Surface water flooding

Impact 5
risk indicator
Impact & Likelihood
Impact key
5 Catastrophic
4 Significant
3 Moderate
2 Limited
1 Minor
Likelihood key
5 >25%
4 5-25%
3 1-5%
2 0.2-1%
1 <0.2%


Surface water flooding occurs when rainfall overwhelms the capacity of drainage systems and surface water sewers, resulting in water flowing over the land instead of through drainage systems. This type of flooding can occur in a wide variety of locations, including towns or cities located far from the sea or rivers. It is also particularly difficult to forecast with accuracy and can happen at very short notice, with periods of short but intense rainfall likely to increase in the future due to the warming climate.


The reasonable worst-case scenario is based on a large flood event in a metropolitan area, resulting from a pocket of exceptionally high rainfall in the south east. The most severe impacts in any metropolitan area would lead to significant damage to homes and businesses. The evacuation of residents would be necessary, with short- to medium- term shelter being required. Depending upon the geological conditions, surface water flooding may lead to an increased likelihood of geological instability (for example sinkholes or landslides) in the impacted area. This could cause significant impacts to the local response, transport infrastructure, and other infrastructure in the impacted area.

Key assumptions

Areas most at risk would not be warned until 6-24 hours before the event and the exact location of the most intense rainfall would not be known in advance due to the unpredictability of where and when heavy thunderstorms will occur.


A high impact but less likely variation could involve surface water flooding in an urban area exacerbated by coastal or fluvial flooding. There would also be greater disruption from surface water flooding in areas with dense populations, with poor drainage creating greater levels of property damage and displacement of possibly thousands of people.

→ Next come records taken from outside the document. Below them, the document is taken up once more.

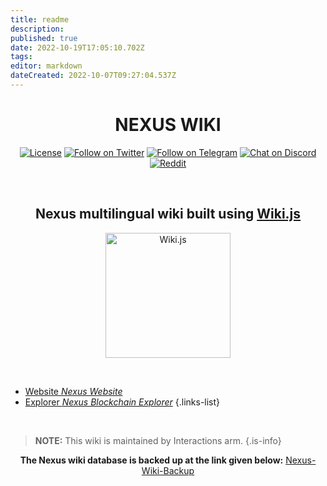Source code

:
 ```yaml
---
title: readme
description: 
published: true
date: 2022-10-19T17:05:10.702Z
tags: 
editor: markdown
dateCreated: 2022-10-07T09:27:04.537Z
---
```


<div align="center">

# NEXUS WIKI

[![License](https://img.shields.io/badge/license-MIT-blue.svg?style=flat)](https://github.com/requarks/wiki/blob/master/LICENSE)
  [![Follow on Twitter](https://img.shields.io/badge/twitter-%40NexusOfficial-blue.svg?style=flat&logo=twitter&logoColor=white)](https://twitter.com/NexusOfficial) [![Follow on Telegram](https://img.shields.io/badge/telegram-%40NexusOfficial-blue.svg?style=flat&logo=telegram)](https://t.me/NexusOfficial) [![Chat on Discord](https://img.shields.io/badge/discord-join-8D96F6.svg?style=flat&logo=discord&logoColor=white)](https://discord.gg/YZZt8t6Ur5) [![Reddit](https://img.shields.io/badge/reddit-%2Fr%2Fnexus_community-orange?logo=reddit&logoColor=white)](https://www.reddit.com/r/nexus_community/)

&nbsp;
  
## Nexus multilingual wiki built using [Wiki.js](https://js.wiki/)

<img src="https://static.requarks.io/logo/wikijs-full.svg" alt="Wiki.js" width="200" />
  
&nbsp; 
  
</div>

- [Website *Nexus Website*](https://nexus.io)
- [Explorer *Nexus Blockchain Explorer*](https://explorer.nexus.io/)
{.links-list}

&nbsp;
&nbsp; 

>  **NOTE:** This wiki is maintained by Interactions arm.
{.is-info}

<div align="center">

**The Nexus wiki database is backed up at the link given below:**
[Nexus-Wiki-Backup](/en/https://github.com/Interactions-Nexus/Nexus-Wiki)
  
</div>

Response capability requirements

Lead Local Flood Authorities have responsibility for managing surface water flood risks, including assessing the risks, implementing a local flood risk management strategy and working in partnership with other involved agencies. The Department for Levelling Up, Housing and Communities has well-established multi-Local Resilience Forums mutual aid arrangements in place to support flood preparedness and a coordinated national response. Pre-prepared national resources are available, including sandbags, mobile flood barriers and mobile pumps, ready to be moved where needed.


There would be extensive damage to homes and businesses as people would be unprepared due to the lack of surface water specific warning systems. Surface water flooding would have major recovery impacts and long-term economic, environmental, infrastructure and humanitarian implications.